[Items from a dataset]
::::::::

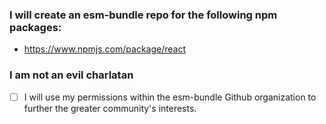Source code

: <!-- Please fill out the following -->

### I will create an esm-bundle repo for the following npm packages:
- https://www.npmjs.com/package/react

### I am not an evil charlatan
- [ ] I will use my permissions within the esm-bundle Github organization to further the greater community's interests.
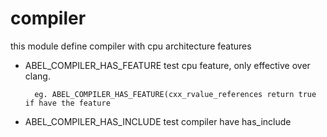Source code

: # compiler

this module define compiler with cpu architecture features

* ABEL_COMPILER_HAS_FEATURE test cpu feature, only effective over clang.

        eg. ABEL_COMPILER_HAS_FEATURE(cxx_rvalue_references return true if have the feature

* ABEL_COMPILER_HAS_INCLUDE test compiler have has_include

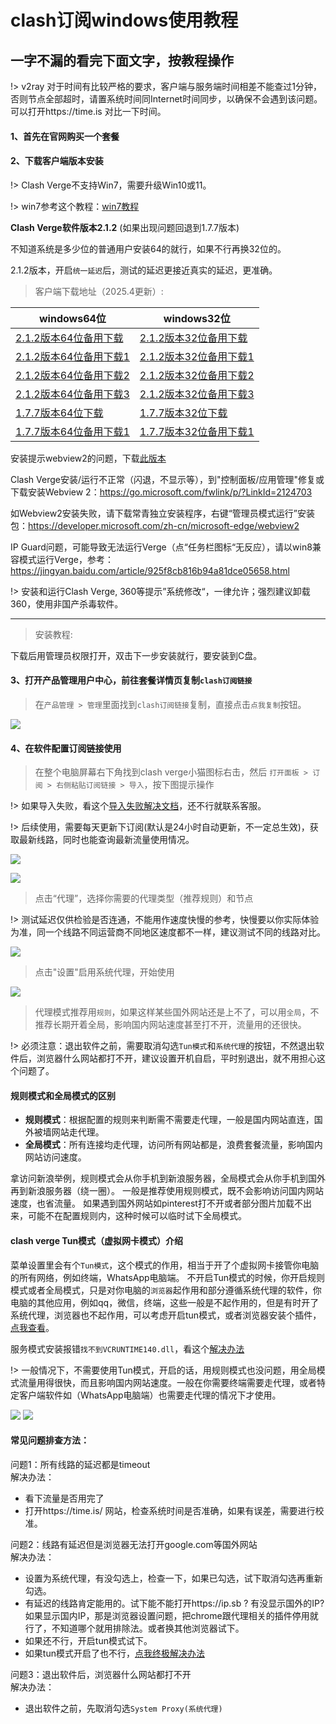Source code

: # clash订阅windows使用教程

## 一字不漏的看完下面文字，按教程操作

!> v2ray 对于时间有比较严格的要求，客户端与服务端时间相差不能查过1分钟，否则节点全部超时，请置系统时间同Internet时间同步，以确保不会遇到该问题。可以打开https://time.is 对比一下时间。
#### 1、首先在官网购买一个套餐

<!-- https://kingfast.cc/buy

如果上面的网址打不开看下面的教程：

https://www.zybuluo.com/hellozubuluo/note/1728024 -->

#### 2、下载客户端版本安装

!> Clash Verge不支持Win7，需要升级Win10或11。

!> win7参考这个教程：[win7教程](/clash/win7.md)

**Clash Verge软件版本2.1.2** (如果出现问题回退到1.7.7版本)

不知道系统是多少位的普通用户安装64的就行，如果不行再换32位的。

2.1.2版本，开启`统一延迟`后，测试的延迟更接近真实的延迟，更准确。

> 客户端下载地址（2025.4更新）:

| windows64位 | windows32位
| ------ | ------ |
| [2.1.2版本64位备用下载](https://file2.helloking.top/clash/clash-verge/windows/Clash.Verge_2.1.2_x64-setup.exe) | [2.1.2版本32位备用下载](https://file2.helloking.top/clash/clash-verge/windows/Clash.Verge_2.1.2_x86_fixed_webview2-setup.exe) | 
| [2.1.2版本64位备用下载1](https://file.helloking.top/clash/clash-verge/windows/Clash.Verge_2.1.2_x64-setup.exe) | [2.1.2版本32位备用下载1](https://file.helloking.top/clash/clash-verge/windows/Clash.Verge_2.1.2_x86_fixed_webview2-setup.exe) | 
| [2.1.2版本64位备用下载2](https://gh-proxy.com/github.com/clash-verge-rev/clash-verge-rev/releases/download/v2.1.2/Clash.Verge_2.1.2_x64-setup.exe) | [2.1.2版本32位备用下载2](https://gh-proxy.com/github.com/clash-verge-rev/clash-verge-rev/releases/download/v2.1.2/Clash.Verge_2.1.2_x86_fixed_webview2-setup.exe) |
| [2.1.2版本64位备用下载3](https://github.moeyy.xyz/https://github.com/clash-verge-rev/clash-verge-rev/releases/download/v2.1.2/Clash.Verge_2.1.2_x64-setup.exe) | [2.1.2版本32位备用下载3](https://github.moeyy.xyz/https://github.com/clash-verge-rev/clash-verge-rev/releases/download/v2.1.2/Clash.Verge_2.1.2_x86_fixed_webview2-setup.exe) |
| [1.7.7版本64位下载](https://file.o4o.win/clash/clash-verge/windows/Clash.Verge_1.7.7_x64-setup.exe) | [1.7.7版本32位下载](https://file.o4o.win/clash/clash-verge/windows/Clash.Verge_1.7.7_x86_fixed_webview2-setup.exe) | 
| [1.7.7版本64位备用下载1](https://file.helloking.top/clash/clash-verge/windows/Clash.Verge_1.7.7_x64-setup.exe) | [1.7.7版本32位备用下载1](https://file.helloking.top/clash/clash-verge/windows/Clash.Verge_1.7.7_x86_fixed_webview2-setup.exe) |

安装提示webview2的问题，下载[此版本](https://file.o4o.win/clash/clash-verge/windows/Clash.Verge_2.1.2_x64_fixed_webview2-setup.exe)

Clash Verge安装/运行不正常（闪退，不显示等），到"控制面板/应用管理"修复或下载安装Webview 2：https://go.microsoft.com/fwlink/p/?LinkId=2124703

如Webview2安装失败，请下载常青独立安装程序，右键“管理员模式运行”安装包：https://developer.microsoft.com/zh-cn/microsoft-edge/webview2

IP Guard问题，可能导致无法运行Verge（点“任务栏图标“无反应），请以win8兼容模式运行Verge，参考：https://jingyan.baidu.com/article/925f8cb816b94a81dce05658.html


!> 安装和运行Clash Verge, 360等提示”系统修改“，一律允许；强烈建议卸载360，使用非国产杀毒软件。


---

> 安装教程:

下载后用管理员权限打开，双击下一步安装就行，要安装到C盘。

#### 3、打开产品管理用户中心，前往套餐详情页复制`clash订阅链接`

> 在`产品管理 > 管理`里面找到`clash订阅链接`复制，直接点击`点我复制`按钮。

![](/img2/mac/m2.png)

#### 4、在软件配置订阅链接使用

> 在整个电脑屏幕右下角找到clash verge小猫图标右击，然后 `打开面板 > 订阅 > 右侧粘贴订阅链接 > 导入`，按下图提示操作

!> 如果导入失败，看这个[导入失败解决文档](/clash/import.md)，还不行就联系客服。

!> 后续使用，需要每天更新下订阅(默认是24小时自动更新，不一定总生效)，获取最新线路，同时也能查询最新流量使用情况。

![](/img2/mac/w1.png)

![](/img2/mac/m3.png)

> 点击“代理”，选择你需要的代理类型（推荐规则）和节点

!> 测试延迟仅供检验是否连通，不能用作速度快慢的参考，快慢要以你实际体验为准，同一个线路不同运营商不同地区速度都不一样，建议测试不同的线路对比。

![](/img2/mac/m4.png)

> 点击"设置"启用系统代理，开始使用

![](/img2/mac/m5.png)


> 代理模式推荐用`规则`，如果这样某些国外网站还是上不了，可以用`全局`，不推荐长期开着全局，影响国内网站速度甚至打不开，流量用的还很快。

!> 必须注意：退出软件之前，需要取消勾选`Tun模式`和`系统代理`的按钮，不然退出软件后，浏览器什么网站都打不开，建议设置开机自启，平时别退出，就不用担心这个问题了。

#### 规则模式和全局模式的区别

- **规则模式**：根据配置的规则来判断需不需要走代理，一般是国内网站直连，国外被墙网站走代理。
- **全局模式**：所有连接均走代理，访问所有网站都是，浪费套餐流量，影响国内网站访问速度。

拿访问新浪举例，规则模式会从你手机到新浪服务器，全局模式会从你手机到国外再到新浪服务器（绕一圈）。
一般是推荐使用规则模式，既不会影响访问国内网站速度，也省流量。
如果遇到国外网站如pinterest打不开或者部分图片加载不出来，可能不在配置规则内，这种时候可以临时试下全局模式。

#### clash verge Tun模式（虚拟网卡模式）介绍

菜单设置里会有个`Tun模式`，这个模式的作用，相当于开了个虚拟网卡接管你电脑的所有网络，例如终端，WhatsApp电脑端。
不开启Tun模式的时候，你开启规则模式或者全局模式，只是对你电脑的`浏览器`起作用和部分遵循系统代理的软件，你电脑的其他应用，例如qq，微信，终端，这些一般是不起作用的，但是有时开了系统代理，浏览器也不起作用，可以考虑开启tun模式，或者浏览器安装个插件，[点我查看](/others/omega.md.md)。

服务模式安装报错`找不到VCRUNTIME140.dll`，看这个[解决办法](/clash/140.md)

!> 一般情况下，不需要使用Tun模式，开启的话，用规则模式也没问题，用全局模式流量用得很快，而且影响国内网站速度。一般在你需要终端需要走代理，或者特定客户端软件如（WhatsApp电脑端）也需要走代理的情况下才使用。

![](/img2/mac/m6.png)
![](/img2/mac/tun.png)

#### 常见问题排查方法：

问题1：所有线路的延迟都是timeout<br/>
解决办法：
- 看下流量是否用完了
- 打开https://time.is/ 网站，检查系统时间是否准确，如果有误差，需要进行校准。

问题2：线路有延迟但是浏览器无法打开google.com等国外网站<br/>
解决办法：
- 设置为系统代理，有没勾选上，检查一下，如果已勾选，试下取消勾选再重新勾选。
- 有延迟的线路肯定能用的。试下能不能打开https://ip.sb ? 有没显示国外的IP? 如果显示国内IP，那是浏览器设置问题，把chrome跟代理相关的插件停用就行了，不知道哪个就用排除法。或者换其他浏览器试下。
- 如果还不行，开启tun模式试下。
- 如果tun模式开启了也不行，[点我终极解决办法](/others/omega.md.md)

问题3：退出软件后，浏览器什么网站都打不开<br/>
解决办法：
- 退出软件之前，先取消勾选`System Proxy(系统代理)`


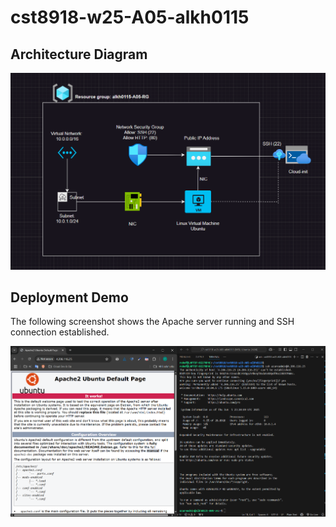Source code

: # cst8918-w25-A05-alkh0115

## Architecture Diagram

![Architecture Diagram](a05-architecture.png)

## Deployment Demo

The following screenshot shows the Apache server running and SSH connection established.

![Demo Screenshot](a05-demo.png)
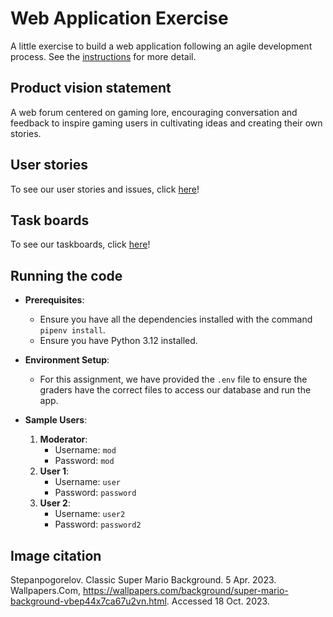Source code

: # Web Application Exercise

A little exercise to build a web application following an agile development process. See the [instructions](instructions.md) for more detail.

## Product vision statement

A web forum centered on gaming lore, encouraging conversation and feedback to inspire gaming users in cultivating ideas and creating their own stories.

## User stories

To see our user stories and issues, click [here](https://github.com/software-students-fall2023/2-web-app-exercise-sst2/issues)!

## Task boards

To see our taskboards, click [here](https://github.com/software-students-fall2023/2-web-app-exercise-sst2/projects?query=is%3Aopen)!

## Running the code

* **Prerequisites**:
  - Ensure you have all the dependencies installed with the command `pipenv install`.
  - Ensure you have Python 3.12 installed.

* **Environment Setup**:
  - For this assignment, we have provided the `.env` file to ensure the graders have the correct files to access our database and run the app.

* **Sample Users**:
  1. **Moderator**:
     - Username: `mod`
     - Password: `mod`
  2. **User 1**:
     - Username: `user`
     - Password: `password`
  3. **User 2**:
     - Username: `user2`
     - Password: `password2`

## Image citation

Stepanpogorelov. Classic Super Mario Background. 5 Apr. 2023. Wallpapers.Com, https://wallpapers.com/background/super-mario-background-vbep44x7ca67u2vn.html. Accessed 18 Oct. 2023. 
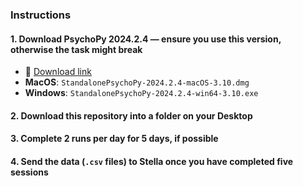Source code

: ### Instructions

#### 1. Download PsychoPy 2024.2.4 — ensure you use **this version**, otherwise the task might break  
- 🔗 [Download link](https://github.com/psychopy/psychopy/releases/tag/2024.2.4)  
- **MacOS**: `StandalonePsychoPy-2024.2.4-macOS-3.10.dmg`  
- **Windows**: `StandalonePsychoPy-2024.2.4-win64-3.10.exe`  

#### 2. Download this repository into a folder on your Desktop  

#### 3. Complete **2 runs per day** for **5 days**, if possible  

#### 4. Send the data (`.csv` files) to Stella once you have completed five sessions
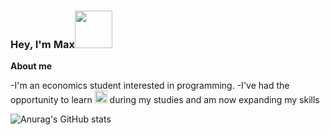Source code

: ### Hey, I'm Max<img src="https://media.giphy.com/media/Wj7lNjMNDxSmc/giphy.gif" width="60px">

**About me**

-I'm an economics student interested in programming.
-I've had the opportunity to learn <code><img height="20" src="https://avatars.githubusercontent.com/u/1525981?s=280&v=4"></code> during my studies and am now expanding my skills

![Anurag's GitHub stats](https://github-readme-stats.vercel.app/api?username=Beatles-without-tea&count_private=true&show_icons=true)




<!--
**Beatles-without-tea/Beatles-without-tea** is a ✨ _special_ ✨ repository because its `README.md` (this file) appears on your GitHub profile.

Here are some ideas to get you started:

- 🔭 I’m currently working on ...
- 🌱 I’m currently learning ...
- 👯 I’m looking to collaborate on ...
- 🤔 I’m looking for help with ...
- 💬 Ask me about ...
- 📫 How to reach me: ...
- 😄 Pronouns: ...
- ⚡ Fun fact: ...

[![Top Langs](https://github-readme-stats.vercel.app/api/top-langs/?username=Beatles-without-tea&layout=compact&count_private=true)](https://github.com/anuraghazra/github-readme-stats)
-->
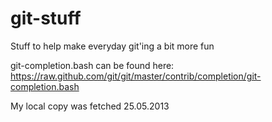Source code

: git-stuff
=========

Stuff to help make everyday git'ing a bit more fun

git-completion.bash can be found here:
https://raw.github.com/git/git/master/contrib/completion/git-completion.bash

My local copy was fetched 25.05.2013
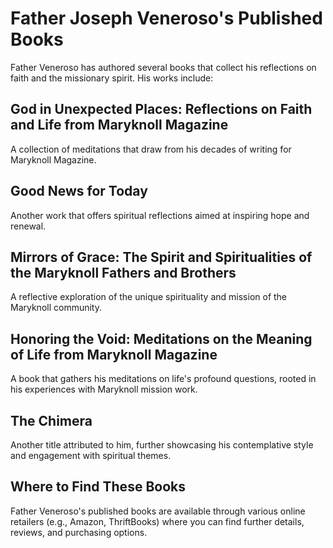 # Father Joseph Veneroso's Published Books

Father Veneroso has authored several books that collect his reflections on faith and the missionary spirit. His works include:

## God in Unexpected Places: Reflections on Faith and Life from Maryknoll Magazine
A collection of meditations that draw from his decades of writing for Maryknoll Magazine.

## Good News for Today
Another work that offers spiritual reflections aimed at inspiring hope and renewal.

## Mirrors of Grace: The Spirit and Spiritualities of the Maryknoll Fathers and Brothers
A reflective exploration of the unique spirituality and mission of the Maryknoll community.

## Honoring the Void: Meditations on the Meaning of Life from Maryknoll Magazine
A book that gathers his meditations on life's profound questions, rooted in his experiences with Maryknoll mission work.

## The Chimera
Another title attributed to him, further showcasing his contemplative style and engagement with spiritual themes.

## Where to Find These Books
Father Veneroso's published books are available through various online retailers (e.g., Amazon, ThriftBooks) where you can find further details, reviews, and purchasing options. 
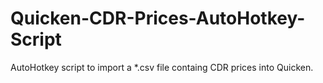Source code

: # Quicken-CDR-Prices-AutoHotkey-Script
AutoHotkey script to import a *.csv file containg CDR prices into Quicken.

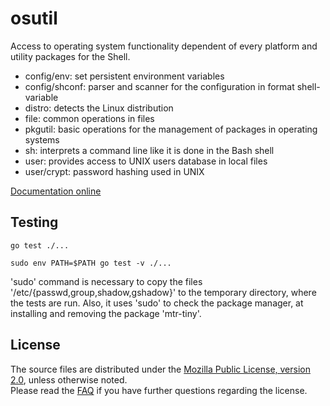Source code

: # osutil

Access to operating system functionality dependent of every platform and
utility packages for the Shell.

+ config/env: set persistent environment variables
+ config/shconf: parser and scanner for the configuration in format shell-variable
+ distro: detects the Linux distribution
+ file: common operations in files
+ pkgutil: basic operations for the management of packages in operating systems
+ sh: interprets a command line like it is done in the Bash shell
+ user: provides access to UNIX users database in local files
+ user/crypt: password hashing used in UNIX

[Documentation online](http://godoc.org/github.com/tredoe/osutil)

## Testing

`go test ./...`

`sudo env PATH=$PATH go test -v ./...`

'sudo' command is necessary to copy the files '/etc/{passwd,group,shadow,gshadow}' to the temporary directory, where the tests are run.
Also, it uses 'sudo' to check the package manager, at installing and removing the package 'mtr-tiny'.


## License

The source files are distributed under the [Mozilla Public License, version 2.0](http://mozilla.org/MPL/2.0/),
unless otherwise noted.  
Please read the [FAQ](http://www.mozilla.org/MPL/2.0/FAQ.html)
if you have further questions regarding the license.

::::::::

• Exercise requirements:
Wherever a line of the data holds "AutoHotkey", copy that line.

• Answer box:
: # Quicken-CDR-Prices-AutoHotkey-Script
AutoHotkey script to import a *.csv file containg CDR prices into Quicken.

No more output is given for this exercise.